Validation methods to study the consistency and quality of radio occultation electron density profiles: application to COSMIC

Abstract

Radio occultation (RO) is a relevant source of information from the atmosphere. Besides providing global coverage, due to the geometry of the data acquisition, RO provides measurements that can help to suppress gaps from other techniques. In this sense, RO data assimilation has potential to improve atmospheric products such as ionospheric models and numerical weather prediction. Constellation Observing System for Meteorology, Ionosphere and Climate (COSMIC) (2006-2020) has been one of the main RO missions, with significant number of atmospheric profiles available, especially considering the ionosphere. The ionosphere is of special relevance because it can influence the accuracy of global navigation satellite systems (GNSS) and related applications.
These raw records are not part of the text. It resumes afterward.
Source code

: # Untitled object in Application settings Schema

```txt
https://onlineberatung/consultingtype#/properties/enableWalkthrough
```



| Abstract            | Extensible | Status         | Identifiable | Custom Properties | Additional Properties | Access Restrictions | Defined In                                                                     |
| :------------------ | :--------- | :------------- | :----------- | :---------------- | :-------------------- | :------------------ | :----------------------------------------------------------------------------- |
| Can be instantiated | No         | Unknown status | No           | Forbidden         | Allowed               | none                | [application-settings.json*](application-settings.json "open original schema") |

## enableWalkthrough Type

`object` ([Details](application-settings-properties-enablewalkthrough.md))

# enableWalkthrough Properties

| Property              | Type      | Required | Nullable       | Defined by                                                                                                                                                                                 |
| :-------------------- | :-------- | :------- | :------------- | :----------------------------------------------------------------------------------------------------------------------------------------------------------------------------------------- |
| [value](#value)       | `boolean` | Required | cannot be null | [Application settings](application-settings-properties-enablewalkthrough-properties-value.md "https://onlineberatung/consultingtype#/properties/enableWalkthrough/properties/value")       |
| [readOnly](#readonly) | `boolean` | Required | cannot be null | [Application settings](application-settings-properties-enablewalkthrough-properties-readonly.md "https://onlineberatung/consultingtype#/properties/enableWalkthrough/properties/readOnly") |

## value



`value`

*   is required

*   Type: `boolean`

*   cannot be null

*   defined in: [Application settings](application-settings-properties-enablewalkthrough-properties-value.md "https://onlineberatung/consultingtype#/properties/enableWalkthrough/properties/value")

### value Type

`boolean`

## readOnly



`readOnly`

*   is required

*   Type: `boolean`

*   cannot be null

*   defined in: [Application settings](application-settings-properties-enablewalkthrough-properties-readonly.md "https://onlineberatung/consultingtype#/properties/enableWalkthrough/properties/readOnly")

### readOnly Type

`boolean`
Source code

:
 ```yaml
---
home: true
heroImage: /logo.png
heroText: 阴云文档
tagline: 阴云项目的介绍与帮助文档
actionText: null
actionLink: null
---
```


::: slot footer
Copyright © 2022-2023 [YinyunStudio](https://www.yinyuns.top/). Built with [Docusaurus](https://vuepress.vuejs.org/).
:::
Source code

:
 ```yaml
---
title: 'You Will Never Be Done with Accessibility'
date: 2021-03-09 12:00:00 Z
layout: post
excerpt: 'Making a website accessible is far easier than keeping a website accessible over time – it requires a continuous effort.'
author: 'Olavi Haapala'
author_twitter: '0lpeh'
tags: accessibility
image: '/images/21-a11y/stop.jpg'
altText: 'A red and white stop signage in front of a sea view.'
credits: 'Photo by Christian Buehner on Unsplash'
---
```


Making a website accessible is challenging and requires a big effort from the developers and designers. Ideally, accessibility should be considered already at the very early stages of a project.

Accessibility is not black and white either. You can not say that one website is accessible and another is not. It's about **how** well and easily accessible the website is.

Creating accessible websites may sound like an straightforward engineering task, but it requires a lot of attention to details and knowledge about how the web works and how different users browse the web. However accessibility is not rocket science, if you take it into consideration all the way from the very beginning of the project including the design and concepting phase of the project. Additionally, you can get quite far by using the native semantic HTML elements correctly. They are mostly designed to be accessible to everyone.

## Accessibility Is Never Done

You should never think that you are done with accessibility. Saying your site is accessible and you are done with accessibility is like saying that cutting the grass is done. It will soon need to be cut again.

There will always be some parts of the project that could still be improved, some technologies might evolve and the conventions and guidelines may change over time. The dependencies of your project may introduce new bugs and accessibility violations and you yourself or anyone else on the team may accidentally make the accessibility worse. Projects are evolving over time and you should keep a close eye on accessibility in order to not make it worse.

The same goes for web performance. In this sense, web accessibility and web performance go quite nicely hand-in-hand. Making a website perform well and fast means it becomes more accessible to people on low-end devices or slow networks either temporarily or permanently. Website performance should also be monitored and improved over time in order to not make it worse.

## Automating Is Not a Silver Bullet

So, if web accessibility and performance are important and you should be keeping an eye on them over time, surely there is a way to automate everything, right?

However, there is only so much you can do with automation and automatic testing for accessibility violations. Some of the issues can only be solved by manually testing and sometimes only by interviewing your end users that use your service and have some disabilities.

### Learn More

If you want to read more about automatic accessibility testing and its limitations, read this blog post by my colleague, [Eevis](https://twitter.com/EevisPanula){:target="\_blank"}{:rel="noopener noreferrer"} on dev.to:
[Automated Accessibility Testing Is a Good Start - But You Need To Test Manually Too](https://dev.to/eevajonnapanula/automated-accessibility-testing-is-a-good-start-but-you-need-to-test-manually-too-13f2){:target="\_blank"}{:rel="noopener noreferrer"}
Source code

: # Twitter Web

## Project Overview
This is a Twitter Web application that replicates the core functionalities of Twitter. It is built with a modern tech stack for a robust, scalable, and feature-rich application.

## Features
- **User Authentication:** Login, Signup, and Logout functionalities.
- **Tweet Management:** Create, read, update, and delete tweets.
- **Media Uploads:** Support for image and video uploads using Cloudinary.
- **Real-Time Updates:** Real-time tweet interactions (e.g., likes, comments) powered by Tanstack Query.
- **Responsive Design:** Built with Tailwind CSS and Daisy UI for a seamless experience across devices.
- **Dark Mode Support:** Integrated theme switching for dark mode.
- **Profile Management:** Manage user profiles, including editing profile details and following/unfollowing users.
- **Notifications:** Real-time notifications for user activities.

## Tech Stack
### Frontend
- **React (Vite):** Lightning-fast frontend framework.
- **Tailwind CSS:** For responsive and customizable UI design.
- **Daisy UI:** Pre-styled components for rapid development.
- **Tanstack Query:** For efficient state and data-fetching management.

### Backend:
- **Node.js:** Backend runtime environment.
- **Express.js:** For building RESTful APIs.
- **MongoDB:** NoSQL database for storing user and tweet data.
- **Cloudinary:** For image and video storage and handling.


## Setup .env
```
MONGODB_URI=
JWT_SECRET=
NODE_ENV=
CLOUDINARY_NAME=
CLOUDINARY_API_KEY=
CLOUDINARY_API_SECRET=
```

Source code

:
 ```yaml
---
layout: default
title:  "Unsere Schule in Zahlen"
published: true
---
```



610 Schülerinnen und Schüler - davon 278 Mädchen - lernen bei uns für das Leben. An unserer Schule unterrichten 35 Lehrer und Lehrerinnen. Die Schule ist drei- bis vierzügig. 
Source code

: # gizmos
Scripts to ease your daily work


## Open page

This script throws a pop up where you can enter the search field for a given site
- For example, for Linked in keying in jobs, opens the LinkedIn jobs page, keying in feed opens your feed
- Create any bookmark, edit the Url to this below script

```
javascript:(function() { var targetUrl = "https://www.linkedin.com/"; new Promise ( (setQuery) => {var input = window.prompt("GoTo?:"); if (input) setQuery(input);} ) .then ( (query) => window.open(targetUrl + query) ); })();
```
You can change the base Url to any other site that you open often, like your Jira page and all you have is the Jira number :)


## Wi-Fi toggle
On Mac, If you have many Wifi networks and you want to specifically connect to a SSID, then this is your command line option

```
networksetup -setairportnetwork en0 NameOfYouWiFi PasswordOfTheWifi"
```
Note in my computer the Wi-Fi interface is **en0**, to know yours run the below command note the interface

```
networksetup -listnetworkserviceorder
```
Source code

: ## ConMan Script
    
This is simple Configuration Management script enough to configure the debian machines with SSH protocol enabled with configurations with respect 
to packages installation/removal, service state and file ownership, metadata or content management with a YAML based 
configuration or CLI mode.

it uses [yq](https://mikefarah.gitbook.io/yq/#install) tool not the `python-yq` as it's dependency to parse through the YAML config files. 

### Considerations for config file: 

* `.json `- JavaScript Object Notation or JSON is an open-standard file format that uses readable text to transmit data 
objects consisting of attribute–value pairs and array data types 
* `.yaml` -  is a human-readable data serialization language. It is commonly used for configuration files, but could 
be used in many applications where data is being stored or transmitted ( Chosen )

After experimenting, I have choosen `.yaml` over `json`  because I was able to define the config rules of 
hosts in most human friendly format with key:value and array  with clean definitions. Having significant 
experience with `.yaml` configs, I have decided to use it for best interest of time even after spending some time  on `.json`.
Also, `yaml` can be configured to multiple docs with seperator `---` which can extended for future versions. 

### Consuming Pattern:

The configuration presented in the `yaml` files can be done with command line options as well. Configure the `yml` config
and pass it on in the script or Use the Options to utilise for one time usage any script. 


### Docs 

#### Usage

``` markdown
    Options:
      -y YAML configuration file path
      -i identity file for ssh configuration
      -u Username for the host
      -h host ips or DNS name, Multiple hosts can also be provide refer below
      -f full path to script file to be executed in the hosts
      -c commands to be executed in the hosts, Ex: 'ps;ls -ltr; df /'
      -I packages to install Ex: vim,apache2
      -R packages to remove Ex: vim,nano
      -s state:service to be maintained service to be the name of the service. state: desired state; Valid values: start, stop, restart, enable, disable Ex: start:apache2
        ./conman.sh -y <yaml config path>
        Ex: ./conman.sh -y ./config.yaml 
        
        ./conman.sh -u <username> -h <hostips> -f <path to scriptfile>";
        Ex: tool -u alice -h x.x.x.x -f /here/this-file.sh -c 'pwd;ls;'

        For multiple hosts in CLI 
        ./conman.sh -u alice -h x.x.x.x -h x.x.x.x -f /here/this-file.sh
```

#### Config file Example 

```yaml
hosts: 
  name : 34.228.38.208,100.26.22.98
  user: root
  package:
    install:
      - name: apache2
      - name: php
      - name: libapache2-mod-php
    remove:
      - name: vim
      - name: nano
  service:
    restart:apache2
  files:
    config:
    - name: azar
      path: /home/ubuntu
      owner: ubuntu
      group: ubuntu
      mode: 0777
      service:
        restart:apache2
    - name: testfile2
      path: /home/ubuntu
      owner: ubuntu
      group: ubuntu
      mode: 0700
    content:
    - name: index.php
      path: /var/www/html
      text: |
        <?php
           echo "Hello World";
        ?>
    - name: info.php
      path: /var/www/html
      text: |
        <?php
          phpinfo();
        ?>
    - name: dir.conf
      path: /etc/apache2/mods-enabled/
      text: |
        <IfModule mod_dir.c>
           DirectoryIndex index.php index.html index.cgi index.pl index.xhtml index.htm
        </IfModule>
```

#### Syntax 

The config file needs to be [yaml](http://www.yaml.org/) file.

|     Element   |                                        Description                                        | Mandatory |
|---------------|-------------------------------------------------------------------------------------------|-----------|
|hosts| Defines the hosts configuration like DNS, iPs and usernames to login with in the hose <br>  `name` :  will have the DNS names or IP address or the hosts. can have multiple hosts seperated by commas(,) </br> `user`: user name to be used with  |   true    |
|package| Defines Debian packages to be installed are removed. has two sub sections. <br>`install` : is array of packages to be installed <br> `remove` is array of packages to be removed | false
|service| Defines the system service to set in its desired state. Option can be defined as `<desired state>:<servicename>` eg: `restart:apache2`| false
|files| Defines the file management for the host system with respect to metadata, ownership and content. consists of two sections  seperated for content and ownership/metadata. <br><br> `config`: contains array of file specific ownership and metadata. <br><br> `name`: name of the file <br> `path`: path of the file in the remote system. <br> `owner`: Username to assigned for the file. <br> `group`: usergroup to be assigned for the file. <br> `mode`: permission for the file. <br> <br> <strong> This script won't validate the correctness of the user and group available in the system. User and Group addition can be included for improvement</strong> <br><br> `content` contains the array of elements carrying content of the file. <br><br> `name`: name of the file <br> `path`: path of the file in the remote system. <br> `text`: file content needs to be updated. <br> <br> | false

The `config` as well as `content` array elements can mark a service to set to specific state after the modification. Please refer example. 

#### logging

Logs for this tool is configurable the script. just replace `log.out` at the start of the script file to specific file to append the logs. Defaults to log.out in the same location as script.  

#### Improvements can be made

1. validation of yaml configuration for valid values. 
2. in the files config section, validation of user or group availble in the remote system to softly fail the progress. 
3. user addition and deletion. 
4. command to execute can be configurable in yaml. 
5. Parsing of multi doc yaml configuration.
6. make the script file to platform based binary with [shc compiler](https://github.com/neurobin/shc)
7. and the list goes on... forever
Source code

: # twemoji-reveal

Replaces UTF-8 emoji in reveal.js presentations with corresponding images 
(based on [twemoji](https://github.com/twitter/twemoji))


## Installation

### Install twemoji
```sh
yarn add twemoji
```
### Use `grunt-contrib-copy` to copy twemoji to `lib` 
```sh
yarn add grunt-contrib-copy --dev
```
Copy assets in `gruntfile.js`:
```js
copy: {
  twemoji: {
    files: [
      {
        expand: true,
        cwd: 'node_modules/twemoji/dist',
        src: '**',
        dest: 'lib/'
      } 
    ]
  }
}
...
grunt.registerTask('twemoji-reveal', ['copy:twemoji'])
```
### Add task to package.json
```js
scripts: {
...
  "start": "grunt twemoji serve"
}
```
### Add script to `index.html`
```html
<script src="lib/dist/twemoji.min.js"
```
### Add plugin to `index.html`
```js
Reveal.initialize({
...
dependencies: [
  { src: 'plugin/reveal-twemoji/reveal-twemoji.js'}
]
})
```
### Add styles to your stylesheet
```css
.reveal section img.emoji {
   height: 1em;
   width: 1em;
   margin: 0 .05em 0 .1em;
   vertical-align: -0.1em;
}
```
This way, the assessment and filtering of RO data is crucial in order to identify profiles with questionable information. Many investigations have been developed aiming to provide methods of validation for RO profiles, however, no clear methodology for filtering the RO data can be easily found. In this context, in this work, seven RO filtering methods are applied including manual filtering of noisy data and discrepancies considering the first principles-based Chapman model in a normal distribution. The set of strategies using the normal distribution criteria leads to large rates of profiles exclusion (close to 90 % in some scenarios), while in most of the cases the foF2 differences do not show improvement. On the other hand, the strategy with manual filtering, in general, excludes 35 % of the profiles, leading to gain of about 7 % in the foF2 error.